▸ WHAT YOU HAVE TO DO
Return all the lines below, exactly as they read.

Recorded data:
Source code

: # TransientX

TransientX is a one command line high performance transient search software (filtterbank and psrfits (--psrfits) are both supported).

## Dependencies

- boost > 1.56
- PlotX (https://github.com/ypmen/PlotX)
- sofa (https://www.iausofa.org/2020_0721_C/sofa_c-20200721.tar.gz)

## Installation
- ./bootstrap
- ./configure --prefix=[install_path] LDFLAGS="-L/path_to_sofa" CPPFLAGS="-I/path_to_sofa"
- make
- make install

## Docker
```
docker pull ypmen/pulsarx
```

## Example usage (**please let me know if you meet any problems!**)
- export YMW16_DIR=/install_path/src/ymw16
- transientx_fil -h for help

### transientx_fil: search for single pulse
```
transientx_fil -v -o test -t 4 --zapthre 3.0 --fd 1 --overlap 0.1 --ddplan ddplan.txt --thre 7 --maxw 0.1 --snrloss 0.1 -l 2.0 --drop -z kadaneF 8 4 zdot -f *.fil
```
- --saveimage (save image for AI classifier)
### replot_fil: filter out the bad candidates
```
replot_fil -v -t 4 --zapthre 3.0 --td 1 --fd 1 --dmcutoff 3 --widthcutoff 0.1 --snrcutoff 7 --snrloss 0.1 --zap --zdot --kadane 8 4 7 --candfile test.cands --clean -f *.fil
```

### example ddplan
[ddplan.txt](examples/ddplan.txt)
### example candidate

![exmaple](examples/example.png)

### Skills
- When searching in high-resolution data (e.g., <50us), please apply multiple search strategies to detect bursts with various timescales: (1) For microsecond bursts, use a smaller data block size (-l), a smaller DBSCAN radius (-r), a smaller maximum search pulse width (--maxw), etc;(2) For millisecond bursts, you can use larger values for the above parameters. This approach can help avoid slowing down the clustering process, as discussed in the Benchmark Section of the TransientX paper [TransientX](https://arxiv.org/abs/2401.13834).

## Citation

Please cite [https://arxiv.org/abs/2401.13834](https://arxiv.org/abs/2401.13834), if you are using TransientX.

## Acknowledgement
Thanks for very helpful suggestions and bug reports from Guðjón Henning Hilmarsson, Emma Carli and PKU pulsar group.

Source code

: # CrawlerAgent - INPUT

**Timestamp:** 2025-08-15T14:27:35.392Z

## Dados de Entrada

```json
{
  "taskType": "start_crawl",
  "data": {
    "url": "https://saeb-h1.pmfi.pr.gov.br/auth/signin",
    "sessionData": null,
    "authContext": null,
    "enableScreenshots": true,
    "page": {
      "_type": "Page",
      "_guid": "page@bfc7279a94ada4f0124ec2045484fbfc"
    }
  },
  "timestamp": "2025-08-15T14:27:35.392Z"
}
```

▸ RESPONSE TO THE EXERCISE
Source code

: # TransientX

TransientX is a one command line high performance transient search software (filtterbank and psrfits (--psrfits) are both supported).

## Dependencies

- boost > 1.56
- PlotX (https://github.com/ypmen/PlotX)
- sofa (https://www.iausofa.org/2020_0721_C/sofa_c-20200721.tar.gz)

## Installation
- ./bootstrap
- ./configure --prefix=[install_path] LDFLAGS="-L/path_to_sofa" CPPFLAGS="-I/path_to_sofa"
- make
- make install

## Docker
```
docker pull ypmen/pulsarx
```

## Example usage (**please let me know if you meet any problems!**)
- export YMW16_DIR=/install_path/src/ymw16
- transientx_fil -h for help

### transientx_fil: search for single pulse
```
transientx_fil -v -o test -t 4 --zapthre 3.0 --fd 1 --overlap 0.1 --ddplan ddplan.txt --thre 7 --maxw 0.1 --snrloss 0.1 -l 2.0 --drop -z kadaneF 8 4 zdot -f *.fil
```
- --saveimage (save image for AI classifier)
### replot_fil: filter out the bad candidates
```
replot_fil -v -t 4 --zapthre 3.0 --td 1 --fd 1 --dmcutoff 3 --widthcutoff 0.1 --snrcutoff 7 --snrloss 0.1 --zap --zdot --kadane 8 4 7 --candfile test.cands --clean -f *.fil
```

### example ddplan
[ddplan.txt](examples/ddplan.txt)
### example candidate

![exmaple](examples/example.png)

### Skills
- When searching in high-resolution data (e.g., <50us), please apply multiple search strategies to detect bursts with various timescales: (1) For microsecond bursts, use a smaller data block size (-l), a smaller DBSCAN radius (-r), a smaller maximum search pulse width (--maxw), etc;(2) For millisecond bursts, you can use larger values for the above parameters. This approach can help avoid slowing down the clustering process, as discussed in the Benchmark Section of the TransientX paper [TransientX](https://arxiv.org/abs/2401.13834).

## Citation

Please cite [https://arxiv.org/abs/2401.13834](https://arxiv.org/abs/2401.13834), if you are using TransientX.

## Acknowledgement
Thanks for very helpful suggestions and bug reports from Guðjón Henning Hilmarsson, Emma Carli and PKU pulsar group.

Source code

: # CrawlerAgent - INPUT

**Timestamp:** 2025-08-15T14:27:35.392Z

## Dados de Entrada

```json
{
  "taskType": "start_crawl",
  "data": {
    "url": "https://saeb-h1.pmfi.pr.gov.br/auth/signin",
    "sessionData": null,
    "authContext": null,
    "enableScreenshots": true,
    "page": {
      "_type": "Page",
      "_guid": "page@bfc7279a94ada4f0124ec2045484fbfc"
    }
  },
  "timestamp": "2025-08-15T14:27:35.392Z"
}
```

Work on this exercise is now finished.